We also note that consumer baggage complaints cannot be solved by changing or improving the APPRs, because they effectively say nothing about baggage. That's due to the Carriage by Air Act and the Montreal Convention, which stipulate that compensation for lost baggage or delayed baggage must be contained in the airlines' own domestic tariffs on baggage. This means that consumer frustration with baggage can only be solved with a directive for the airlines to meet a minimum standard in their tariffs from the minister or the CTA.

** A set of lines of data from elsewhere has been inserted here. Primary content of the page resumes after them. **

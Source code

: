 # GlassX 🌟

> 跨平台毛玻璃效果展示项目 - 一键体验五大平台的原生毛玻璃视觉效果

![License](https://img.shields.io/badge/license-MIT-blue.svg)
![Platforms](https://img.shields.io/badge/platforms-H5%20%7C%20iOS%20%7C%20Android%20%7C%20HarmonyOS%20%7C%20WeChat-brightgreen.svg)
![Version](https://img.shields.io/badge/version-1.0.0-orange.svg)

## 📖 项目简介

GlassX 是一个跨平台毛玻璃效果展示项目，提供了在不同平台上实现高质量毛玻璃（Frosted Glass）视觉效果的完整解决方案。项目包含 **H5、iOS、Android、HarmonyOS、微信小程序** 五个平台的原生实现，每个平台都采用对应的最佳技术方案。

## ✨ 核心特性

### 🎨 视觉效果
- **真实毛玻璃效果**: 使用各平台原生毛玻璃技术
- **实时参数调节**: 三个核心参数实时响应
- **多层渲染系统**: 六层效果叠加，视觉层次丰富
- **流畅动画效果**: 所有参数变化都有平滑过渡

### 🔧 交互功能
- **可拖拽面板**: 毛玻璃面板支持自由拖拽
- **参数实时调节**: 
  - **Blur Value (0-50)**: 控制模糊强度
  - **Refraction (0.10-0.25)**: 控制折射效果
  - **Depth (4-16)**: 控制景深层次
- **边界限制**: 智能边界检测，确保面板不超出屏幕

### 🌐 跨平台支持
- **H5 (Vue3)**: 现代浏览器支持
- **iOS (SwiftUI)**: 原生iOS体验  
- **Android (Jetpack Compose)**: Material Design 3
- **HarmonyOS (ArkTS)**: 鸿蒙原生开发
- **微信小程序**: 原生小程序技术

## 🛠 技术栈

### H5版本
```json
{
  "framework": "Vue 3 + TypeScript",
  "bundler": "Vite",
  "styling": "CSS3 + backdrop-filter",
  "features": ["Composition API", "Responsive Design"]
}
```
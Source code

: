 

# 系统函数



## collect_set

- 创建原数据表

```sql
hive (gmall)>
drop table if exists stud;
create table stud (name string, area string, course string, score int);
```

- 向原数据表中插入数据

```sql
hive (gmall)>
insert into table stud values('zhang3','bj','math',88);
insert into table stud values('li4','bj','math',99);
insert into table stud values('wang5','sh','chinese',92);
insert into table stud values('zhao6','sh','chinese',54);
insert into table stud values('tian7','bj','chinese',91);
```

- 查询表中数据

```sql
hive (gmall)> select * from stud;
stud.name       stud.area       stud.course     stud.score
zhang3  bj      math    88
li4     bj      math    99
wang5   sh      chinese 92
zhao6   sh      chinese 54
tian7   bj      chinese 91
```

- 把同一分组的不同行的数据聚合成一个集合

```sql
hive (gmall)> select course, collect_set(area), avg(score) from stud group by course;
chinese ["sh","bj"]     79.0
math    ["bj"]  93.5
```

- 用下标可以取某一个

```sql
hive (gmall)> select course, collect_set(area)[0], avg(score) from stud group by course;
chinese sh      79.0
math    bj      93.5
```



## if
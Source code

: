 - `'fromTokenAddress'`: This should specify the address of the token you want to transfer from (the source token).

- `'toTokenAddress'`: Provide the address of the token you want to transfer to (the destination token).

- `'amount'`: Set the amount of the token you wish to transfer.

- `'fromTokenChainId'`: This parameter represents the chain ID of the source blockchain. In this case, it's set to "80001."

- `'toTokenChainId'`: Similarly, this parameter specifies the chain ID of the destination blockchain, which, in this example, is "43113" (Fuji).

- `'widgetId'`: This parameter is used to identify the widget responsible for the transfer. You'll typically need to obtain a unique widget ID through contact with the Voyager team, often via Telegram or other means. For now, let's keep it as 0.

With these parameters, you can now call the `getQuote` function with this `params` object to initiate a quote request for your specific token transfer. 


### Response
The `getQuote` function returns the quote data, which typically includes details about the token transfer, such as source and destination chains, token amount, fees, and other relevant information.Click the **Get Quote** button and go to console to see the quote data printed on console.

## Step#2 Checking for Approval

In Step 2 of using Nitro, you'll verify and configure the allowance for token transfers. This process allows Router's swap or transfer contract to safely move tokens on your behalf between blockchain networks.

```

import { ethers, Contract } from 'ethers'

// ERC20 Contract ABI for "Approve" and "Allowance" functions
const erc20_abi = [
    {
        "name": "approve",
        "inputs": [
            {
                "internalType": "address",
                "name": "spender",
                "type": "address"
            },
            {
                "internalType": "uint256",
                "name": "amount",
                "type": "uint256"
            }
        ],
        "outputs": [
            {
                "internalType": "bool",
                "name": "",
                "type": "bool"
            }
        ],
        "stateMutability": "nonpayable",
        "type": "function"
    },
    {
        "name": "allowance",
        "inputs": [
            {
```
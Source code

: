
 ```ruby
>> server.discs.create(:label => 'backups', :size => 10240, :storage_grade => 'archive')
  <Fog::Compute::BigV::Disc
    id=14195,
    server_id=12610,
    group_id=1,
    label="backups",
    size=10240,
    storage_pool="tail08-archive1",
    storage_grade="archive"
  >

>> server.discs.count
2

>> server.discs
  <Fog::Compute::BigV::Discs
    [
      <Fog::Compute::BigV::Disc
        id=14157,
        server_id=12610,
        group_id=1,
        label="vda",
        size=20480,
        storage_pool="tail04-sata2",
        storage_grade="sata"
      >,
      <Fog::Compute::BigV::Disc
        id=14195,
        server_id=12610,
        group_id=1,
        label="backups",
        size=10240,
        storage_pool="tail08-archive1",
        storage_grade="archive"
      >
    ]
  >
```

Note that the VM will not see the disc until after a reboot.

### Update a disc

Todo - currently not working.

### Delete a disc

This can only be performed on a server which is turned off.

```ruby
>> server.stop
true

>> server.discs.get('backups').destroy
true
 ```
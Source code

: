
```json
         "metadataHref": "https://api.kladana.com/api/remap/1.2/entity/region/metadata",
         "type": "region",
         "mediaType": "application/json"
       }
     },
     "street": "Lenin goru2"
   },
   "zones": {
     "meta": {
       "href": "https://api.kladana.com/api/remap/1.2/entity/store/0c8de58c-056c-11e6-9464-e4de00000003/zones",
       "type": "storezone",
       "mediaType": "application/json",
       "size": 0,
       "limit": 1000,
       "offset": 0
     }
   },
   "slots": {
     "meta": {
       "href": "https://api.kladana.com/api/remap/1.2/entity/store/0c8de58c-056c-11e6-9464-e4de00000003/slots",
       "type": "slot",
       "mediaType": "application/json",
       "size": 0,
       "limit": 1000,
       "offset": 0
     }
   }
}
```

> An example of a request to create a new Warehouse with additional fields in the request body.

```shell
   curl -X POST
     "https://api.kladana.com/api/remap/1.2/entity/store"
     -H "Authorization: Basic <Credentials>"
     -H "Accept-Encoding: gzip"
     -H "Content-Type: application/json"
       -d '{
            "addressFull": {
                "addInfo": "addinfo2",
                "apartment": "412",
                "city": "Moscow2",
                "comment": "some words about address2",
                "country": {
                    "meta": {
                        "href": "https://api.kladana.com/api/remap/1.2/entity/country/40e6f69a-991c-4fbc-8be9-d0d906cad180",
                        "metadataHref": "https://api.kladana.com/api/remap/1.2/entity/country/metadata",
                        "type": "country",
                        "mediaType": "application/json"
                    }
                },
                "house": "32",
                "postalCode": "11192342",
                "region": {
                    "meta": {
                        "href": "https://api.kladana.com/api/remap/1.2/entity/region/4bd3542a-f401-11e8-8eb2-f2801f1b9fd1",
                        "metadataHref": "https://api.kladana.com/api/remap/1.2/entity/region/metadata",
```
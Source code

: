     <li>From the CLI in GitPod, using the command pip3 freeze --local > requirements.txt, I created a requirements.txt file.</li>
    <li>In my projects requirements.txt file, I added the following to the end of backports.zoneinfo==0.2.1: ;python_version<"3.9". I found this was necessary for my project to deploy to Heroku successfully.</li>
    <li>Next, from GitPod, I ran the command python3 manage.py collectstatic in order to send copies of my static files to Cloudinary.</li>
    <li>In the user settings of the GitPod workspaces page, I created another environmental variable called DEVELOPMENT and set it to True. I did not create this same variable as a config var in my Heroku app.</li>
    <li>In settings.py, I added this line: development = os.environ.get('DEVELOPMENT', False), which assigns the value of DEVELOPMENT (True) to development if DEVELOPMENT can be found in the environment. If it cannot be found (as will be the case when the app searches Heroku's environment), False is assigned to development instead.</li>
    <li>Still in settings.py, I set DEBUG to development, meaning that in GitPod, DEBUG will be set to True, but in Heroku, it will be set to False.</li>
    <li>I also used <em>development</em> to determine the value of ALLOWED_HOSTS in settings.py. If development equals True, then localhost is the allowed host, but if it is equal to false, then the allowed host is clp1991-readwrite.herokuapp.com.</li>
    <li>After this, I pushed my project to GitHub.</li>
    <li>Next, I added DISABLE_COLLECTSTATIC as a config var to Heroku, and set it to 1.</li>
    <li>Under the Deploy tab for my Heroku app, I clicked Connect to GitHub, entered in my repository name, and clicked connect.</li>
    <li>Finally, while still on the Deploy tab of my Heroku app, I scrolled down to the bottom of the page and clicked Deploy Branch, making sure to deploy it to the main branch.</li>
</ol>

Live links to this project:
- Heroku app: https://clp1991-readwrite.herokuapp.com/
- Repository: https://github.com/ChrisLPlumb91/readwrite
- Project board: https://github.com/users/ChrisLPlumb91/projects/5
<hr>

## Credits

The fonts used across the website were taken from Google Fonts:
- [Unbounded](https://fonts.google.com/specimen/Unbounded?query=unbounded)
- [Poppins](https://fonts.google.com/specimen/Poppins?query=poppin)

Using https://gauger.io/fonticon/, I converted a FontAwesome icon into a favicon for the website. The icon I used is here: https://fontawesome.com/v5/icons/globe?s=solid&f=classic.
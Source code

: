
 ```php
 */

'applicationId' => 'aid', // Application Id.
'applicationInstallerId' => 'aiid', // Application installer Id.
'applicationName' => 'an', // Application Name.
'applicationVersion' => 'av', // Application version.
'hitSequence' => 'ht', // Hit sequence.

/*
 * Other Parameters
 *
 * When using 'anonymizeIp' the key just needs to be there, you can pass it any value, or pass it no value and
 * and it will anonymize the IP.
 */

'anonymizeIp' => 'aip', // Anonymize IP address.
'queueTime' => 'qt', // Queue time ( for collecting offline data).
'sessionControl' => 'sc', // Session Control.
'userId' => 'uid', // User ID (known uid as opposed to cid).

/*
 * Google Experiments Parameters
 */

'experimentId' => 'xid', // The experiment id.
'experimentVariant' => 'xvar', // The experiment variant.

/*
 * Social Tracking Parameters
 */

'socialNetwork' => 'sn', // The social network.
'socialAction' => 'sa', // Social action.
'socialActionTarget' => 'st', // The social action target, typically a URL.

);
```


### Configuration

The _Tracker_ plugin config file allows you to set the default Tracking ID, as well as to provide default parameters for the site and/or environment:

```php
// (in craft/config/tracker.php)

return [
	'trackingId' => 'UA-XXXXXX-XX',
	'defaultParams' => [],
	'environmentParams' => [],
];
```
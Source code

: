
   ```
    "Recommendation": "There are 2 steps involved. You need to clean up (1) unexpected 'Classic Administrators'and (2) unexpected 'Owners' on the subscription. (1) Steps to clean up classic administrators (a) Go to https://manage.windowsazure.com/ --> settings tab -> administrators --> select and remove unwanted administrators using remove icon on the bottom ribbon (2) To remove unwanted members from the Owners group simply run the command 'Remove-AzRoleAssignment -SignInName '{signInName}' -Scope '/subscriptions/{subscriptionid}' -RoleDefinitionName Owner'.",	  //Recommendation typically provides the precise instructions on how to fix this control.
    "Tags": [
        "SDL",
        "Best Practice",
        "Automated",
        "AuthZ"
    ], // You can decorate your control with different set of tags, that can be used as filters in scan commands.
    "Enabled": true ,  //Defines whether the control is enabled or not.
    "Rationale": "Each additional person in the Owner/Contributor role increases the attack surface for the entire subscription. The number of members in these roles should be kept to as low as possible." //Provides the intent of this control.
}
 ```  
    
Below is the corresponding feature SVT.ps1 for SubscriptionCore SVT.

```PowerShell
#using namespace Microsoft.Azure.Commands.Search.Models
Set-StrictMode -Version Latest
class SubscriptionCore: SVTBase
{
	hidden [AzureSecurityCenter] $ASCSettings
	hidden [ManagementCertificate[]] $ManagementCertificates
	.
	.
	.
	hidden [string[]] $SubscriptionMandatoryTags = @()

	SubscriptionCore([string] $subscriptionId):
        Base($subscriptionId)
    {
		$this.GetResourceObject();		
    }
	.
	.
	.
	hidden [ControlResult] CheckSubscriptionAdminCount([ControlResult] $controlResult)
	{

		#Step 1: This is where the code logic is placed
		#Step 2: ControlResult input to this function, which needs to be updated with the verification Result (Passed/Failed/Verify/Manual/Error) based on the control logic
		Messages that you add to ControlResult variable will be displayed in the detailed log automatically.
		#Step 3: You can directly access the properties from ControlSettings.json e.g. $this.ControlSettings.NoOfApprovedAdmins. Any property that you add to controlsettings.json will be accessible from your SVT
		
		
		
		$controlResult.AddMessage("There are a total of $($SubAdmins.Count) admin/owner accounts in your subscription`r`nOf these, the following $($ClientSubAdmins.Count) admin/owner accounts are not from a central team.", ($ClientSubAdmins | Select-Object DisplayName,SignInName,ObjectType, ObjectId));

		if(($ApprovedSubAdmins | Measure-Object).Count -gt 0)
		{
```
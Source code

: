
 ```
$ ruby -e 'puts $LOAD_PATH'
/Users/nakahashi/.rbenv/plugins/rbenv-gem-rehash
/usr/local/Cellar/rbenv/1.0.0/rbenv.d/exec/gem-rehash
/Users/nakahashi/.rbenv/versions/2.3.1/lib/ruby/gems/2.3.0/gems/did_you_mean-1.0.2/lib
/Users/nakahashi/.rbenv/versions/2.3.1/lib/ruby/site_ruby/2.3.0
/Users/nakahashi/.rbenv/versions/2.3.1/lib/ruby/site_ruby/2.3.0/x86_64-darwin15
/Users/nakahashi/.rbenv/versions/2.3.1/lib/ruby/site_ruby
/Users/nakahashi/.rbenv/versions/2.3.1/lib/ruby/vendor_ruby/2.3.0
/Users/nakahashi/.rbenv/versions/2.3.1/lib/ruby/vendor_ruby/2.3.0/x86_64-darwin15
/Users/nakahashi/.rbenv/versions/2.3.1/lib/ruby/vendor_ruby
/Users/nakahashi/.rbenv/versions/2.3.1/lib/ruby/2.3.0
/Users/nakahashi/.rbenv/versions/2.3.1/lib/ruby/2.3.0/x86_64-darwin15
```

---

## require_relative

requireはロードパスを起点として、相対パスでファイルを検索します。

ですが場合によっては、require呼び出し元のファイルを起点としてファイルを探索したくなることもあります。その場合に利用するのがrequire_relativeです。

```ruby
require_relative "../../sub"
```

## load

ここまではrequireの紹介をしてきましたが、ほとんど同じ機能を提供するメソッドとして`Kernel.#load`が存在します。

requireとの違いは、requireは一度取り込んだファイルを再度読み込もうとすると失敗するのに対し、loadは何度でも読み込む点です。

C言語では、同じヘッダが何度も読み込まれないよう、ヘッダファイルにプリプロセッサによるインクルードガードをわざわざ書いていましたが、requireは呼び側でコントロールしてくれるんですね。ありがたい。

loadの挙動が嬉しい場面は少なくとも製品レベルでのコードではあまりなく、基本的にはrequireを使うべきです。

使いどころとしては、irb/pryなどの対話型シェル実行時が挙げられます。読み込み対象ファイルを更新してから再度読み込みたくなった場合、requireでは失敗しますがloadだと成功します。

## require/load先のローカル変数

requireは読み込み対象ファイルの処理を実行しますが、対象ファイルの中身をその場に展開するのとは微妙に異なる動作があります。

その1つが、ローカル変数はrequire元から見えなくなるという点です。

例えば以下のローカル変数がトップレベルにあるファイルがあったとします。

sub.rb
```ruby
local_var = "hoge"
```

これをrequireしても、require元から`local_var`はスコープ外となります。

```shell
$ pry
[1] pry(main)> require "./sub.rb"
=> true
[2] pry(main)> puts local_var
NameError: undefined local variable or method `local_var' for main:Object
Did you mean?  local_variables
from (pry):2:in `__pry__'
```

PIAC also wishes to underline that the present APPRs are under attack by the airlines, first by WestJet arguing that all crew shortages are safety cases, and more recently by Air Canada questioning whether crew training is out of their control in appeals from the CTA to the Federal Court of Appeal. We note that in the EU, under their passenger protection regime, staffing shortages generally must be planned for and compensation must be paid except in very unusual circumstances, with the implicit message from the regulator to the airlines not to schedule flights for which they cannot manage their labour supply.
Second, major Canadian as well as U.S. and European carriers, along with IATA, are challenging the entire APPRs, for international flights and domestic ones as well—I was just rereading some of the pleadings—at the Federal Court of Appeal, saying they conflict with the Montreal and Chicago conventions. This committee can and should, by contrast, express its support for the APPRs despite growing pains and challenges. Consumers need the APPRs as a counterweight to airline power. This committee should recommend future amendments to the APPRs and any other law or treaty to fill any gaps that these airline court challenges reveal.
Lastly, we note that the major airlines fired or retired workers during COVID-19. They made their own labour shortage despite taking large CEWS amounts that were intended to keep staff on the payroll. Most airlines also took some or all of the money offered as bailouts—not WestJet of course, and Air Canada only for consumer refunds—but were not required to rehire or be ready to restart at the start of this summer. This money only supported their balance sheets while COVID requirements faded away.
Thank you. I look forward to your questions.